* [Activity] Find the word "insurance" in the listing below. Copy every line that has it.

* [Material for this exercise]
# # #

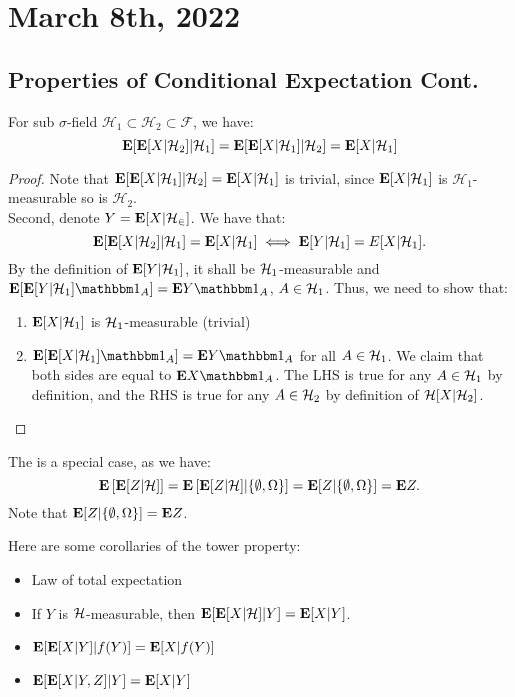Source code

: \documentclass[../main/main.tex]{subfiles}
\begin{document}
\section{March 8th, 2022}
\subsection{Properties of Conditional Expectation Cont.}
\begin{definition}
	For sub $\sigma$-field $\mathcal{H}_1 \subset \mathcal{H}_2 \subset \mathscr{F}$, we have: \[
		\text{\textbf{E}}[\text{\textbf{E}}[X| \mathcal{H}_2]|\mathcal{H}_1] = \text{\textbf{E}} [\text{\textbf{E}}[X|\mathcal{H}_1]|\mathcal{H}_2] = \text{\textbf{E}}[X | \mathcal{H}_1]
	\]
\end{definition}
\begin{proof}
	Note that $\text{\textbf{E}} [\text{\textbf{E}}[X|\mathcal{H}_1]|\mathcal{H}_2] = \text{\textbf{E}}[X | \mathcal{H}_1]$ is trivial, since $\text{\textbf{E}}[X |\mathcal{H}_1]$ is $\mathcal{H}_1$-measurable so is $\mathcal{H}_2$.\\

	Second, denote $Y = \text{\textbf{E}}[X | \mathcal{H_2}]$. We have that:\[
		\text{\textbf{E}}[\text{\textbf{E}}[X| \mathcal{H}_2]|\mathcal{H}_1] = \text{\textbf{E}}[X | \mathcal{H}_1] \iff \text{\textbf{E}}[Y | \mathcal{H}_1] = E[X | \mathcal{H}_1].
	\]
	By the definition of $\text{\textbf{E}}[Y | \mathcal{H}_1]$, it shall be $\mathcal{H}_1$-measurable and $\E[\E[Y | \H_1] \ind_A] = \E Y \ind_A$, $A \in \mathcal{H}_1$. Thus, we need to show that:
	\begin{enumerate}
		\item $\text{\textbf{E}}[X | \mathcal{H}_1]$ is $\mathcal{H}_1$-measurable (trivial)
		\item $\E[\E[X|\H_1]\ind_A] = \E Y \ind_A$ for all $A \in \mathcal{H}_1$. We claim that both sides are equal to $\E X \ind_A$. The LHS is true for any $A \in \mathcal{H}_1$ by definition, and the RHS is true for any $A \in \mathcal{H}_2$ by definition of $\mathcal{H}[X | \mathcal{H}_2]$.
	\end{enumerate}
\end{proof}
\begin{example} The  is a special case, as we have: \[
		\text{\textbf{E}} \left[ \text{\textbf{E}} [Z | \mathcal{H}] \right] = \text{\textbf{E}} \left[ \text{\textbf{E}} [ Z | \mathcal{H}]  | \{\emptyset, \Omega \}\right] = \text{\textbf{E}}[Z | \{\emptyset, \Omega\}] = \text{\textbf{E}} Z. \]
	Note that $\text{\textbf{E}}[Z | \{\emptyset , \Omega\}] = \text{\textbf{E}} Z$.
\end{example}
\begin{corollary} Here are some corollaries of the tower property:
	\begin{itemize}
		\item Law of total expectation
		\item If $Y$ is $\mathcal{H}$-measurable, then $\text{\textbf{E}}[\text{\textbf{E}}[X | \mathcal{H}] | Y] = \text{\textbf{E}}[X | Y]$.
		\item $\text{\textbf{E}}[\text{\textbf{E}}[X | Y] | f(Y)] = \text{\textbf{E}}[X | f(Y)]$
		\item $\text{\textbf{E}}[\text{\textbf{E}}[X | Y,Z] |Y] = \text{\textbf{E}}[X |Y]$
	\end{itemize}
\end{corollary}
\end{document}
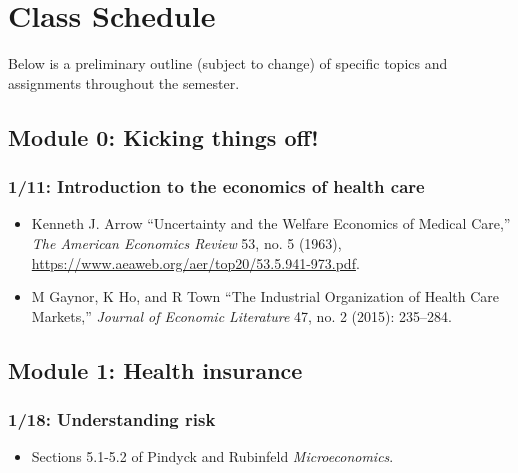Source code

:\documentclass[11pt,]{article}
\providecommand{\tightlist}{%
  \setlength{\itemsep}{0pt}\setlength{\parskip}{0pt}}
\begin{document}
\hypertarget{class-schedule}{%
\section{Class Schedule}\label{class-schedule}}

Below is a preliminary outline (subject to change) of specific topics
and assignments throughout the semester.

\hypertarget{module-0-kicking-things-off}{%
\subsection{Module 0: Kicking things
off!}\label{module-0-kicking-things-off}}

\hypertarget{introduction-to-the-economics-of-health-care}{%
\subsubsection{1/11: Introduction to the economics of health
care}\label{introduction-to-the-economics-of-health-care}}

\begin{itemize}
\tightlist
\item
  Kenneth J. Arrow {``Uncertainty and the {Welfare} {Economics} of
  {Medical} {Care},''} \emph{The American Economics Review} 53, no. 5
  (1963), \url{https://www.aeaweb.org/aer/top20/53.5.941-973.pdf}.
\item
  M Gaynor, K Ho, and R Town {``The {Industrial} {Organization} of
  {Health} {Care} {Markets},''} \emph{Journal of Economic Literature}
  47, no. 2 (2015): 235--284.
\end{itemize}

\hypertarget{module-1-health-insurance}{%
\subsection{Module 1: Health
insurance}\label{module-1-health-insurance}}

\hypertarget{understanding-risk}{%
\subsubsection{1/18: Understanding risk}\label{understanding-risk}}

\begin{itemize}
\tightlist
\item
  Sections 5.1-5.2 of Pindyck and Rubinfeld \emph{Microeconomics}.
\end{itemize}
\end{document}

# # #

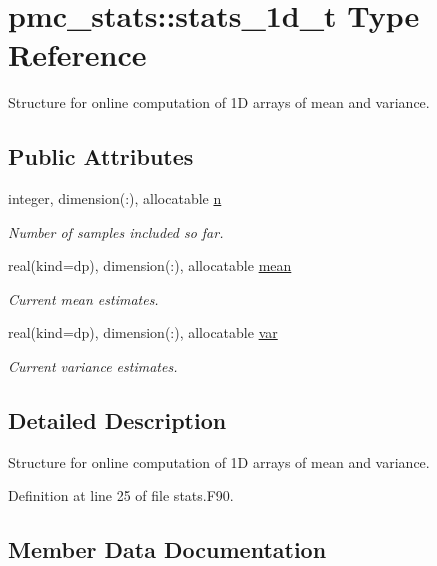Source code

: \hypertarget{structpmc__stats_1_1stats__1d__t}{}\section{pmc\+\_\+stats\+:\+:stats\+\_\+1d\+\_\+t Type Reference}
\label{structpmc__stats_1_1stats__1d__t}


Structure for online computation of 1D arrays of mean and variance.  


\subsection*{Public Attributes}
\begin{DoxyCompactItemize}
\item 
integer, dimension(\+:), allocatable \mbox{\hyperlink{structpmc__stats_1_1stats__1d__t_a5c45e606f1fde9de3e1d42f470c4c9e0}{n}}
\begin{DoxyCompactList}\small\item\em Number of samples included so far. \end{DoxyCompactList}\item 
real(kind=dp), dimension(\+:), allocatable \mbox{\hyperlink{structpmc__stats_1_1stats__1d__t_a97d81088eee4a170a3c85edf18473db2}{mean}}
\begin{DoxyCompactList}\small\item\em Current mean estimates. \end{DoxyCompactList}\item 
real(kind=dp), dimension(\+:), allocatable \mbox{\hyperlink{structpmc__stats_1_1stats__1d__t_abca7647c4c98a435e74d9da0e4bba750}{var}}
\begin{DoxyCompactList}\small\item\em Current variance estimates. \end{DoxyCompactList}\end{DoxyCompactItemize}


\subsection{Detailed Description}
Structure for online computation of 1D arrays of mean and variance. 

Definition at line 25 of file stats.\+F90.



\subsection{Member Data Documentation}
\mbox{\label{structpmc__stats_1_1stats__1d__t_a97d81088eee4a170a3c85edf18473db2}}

# # #

* [Answer space]
\hypertarget{module-1-health-insurance}{%
insurance}\label{module-1-health-insurance}}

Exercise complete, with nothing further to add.